(Available data begins)

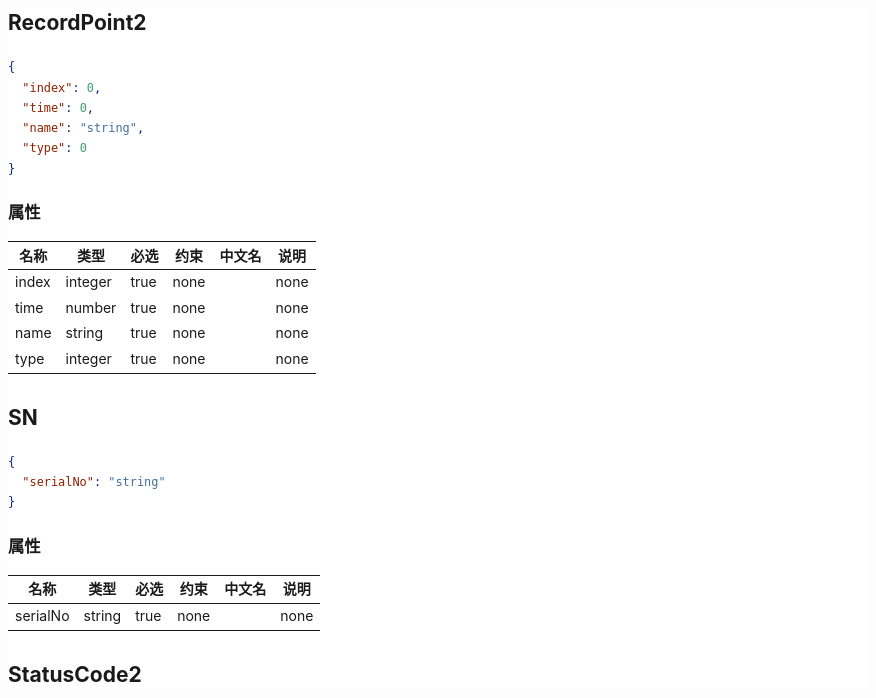<h2 id="tocS_RecordPoint2">RecordPoint2</h2>

<a id="schemarecordpoint2"></a>
<a id="schema_RecordPoint2"></a>
<a id="tocSrecordpoint2"></a>
<a id="tocsrecordpoint2"></a>

```json
{
  "index": 0,
  "time": 0,
  "name": "string",
  "type": 0
}

```

### 属性

| 名称    | 类型      | 必选   | 约束   | 中文名 | 说明   |
|-------|---------|------|------|-----|------|
| index | integer | true | none |     | none |
| time  | number  | true | none |     | none |
| name  | string  | true | none |     | none |
| type  | integer | true | none |     | none |

<h2 id="tocS_SN">SN</h2>

<a id="schemasn"></a>
<a id="schema_SN"></a>
<a id="tocSsn"></a>
<a id="tocssn"></a>

```json
{
  "serialNo": "string"
}

```

### 属性

| 名称       | 类型     | 必选   | 约束   | 中文名 | 说明   |
|----------|--------|------|------|-----|------|
| serialNo | string | true | none |     | none |

<h2 id="tocS_StatusCode2">StatusCode2</h2>

<a id="schemastatuscode2"></a>
<a id="schema_StatusCode2"></a>
<a id="tocSstatuscode2"></a>
<a id="tocsstatuscode2"></a>
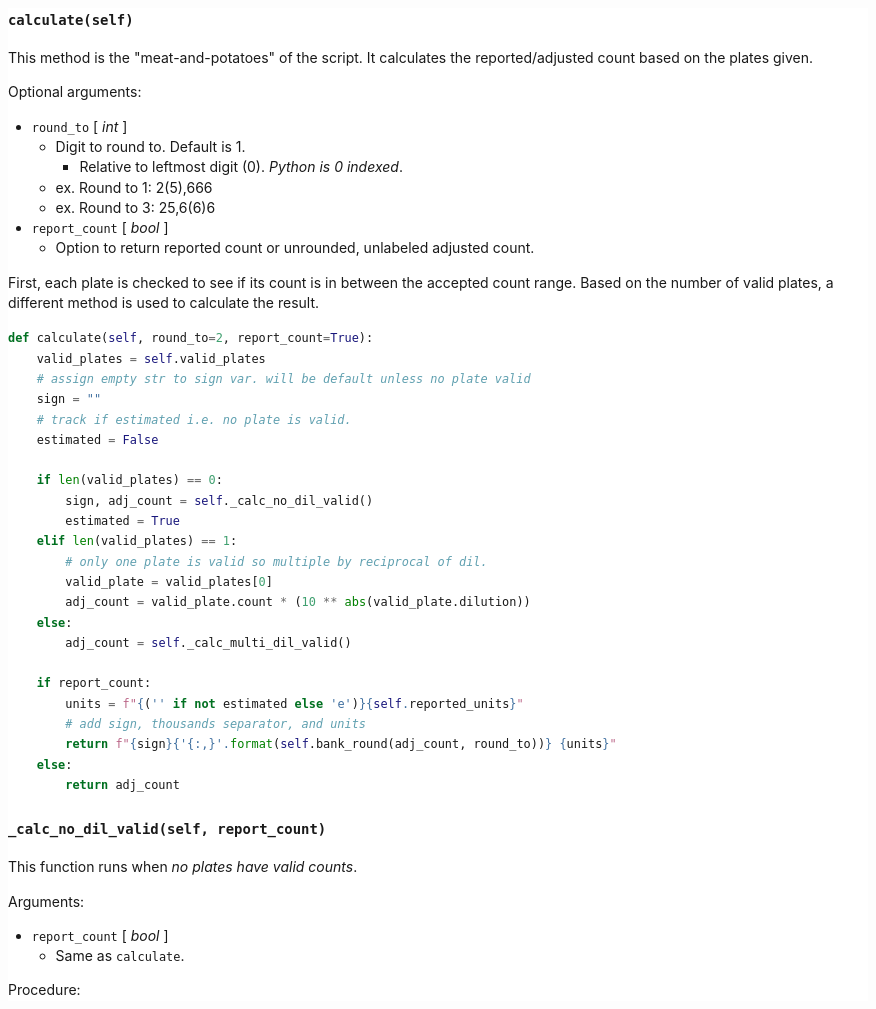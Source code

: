 ### `calculate(self)` <a name="calcfu_cls_calculate"></a>

This method is the "meat-and-potatoes" of the script. 
It calculates the reported/adjusted count based on the plates given. 

Optional arguments:

* `round_to` [ *int* ]
    * Digit to round to. Default is 1.
        * Relative to leftmost digit (0). *Python is 0 indexed*.
    * ex. Round to 1: 2(5),666 
    * ex. Round to 3: 25,6(6)6
* `report_count` [ *bool* ]
    * Option to return reported count or unrounded, unlabeled adjusted count.
    
First, each plate is checked to see if its count is in between the accepted count range.
Based on the number of valid plates, a different method is used to calculate the result.

```python
def calculate(self, round_to=2, report_count=True):
    valid_plates = self.valid_plates
    # assign empty str to sign var. will be default unless no plate valid
    sign = ""
    # track if estimated i.e. no plate is valid.
    estimated = False

    if len(valid_plates) == 0:
        sign, adj_count = self._calc_no_dil_valid()
        estimated = True
    elif len(valid_plates) == 1:
        # only one plate is valid so multiple by reciprocal of dil.
        valid_plate = valid_plates[0]
        adj_count = valid_plate.count * (10 ** abs(valid_plate.dilution))
    else:
        adj_count = self._calc_multi_dil_valid()

    if report_count:
        units = f"{('' if not estimated else 'e')}{self.reported_units}"
        # add sign, thousands separator, and units
        return f"{sign}{'{:,}'.format(self.bank_round(adj_count, round_to))} {units}"
    else:
        return adj_count
```


### `_calc_no_dil_valid(self, report_count)` <a name="calcfu_cls_calc_no_valid"></a>
This function runs when *no plates have valid counts*.

Arguments:
* `report_count` [ *bool* ]
    * Same as `calculate`.    

Procedure:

(Available data ends)

Task statement -> Among the lines above, which ones hold the string "adjusted"? Show them.

Written reply ->
It calculates the reported/adjusted count based on the plates given. 
    * Option to return reported count or unrounded, unlabeled adjusted count.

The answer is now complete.